Mamili National Park

Mamili National Park, located in Namibia's far eastern corner near its border with Zamiba and Botswana, is o­ne of the most scenic, yet least visited, of the nation's national parks. Most of the park's terrain consists of lush, dense wetlands, with some drier savannah areas in its higher elevations.

Most visitors come to the park for its diverse populations of wildlife. Elephants, giraffes, lions, leopards, crocodiles and hippopotamuses are common, but the park is also a great place to see rare African wildlife such as the sitatunga. The park's lush vegetation and remoteness also makes it o­ne of Namibia's best places for birding. More than 425 different bird species have been counted in Mamili National Park, more than in any other park in Namibia.
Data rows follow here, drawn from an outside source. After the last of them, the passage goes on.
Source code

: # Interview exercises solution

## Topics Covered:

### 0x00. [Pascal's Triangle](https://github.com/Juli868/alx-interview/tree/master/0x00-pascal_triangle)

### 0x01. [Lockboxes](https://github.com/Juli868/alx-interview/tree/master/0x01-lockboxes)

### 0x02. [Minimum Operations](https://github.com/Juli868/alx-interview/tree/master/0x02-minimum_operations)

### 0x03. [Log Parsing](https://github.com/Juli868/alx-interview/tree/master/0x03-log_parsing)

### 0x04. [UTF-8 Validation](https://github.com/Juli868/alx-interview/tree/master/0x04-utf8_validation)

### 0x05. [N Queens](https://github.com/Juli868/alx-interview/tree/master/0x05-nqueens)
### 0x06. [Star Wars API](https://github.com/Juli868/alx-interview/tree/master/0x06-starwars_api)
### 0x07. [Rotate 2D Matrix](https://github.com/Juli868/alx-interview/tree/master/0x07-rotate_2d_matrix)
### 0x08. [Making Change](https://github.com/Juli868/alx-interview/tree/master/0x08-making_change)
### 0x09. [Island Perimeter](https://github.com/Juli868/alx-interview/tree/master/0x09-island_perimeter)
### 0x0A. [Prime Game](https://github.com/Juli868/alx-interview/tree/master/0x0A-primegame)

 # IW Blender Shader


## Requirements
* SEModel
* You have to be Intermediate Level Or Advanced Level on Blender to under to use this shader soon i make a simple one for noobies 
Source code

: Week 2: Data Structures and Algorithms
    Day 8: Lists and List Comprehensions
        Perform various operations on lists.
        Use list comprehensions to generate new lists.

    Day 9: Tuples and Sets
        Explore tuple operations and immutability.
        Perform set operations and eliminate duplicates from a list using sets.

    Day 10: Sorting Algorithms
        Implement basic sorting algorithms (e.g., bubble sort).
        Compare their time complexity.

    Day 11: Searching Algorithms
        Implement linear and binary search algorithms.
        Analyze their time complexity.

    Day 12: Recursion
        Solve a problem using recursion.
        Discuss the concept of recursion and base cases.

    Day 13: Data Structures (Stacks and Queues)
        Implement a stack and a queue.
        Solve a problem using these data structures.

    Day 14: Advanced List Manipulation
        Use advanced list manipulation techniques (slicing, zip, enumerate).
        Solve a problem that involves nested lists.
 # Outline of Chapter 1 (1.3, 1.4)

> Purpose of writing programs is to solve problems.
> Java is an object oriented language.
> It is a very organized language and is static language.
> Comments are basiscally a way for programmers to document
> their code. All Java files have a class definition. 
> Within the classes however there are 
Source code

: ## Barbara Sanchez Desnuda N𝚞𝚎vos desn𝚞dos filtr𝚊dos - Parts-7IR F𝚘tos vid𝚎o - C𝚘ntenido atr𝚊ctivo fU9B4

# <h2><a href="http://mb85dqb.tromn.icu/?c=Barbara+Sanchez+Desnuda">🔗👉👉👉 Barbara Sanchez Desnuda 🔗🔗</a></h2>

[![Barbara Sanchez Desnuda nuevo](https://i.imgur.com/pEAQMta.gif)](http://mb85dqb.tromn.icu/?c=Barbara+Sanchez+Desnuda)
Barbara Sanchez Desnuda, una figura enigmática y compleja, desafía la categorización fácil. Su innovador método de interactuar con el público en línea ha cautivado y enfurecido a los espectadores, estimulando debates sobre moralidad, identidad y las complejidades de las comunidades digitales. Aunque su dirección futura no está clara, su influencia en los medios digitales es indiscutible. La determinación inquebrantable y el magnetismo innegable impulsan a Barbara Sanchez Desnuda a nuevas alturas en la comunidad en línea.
You will need to get an entry permit to the park prior to your visit from the Ministry of Environment and Tourism. The ministry's main office is in Windhoek, but there are also offices in Katima Mulio, Nakatwa, Shisinze, and at the northern entrance to Mamili National Park. Roads in the park are often difficult to traverse, even with a four-wheel-drive vehicle. The rangers at the park's entry station can often advise you o­n the best routes to take within the park.

Accommodations in the park are sparse. While there are some designated campsites in the park, they lack water and other facilities. If you plan to camp in Mamili, you will have to bring in all your own water, food, and necessary equipment. However, camping is o­nly advisable in the dry season, due to the park's frequent floods. Most visitors to the park prefer to stay at the many lodges and guesthouses in Katima Mulio or along the Chobe River. Many of them can arrange day or overnight trips and tours of Mamili National Park.